## INSTRUCTIONS FOR THE TASK
Write out exactly the lines of the entries below from the one holding "and implemented spring\,boot" to the one holding "security and obervability", inclusive, and leave out all other lines.

START LISTED RECORDS

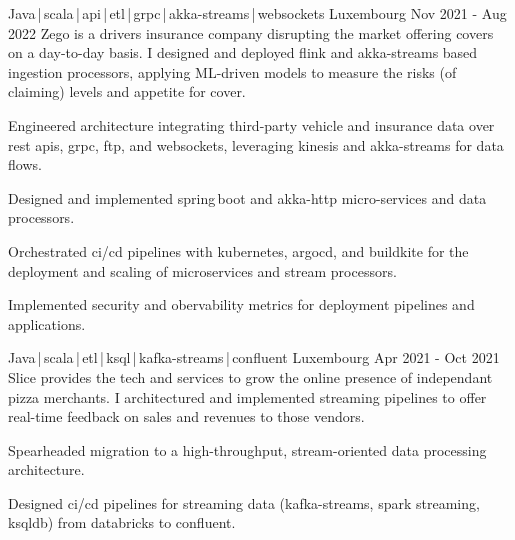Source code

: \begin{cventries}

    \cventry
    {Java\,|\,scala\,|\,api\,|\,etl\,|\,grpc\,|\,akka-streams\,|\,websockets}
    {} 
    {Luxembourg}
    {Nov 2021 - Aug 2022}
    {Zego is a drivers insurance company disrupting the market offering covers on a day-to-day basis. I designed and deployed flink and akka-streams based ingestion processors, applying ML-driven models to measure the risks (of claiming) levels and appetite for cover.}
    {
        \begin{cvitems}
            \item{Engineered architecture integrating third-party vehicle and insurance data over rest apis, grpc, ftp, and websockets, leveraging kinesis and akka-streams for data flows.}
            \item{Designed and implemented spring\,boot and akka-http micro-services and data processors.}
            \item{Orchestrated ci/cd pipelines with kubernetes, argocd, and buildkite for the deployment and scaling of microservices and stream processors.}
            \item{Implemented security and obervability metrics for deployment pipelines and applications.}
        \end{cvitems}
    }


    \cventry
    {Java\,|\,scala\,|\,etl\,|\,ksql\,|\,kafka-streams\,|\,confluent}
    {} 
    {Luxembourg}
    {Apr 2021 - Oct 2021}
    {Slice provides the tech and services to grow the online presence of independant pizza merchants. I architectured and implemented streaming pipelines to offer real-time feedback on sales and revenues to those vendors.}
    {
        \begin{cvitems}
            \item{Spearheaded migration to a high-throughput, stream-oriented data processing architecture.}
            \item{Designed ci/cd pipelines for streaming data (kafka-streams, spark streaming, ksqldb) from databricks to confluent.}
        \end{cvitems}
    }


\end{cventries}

END LISTED RECORDS
START LISTED RECORDS

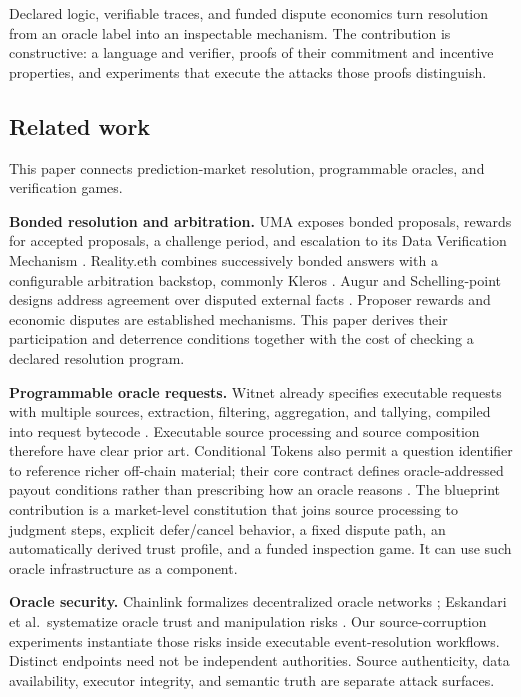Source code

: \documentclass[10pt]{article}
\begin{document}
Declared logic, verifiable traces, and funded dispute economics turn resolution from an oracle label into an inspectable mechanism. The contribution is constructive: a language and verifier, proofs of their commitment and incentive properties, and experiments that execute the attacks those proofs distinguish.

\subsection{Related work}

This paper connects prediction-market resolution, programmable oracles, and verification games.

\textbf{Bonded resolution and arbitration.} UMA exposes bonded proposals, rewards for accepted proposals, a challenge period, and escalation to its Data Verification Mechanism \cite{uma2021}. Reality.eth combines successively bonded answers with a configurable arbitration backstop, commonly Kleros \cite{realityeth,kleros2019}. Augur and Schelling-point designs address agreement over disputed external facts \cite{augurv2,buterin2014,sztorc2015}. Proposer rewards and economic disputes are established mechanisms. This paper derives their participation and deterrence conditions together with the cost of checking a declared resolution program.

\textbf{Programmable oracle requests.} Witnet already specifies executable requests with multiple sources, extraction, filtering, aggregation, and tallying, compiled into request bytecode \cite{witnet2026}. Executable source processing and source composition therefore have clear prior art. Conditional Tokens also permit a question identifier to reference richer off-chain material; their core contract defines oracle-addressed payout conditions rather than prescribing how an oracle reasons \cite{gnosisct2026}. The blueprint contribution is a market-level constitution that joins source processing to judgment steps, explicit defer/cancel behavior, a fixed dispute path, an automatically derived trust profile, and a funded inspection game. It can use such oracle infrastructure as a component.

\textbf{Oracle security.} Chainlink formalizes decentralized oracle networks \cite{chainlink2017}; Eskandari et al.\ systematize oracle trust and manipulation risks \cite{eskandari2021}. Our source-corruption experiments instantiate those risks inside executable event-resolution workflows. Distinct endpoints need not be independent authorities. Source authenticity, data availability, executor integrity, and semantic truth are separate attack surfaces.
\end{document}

END LISTED RECORDS

## ANSWER BOX
            \item{Designed and implemented spring\,boot and akka-http micro-services and data processors.}
            \item{Orchestrated ci/cd pipelines with kubernetes, argocd, and buildkite for the deployment and scaling of microservices and stream processors.}
            \item{Implemented security and obervability metrics for deployment pipelines and applications.}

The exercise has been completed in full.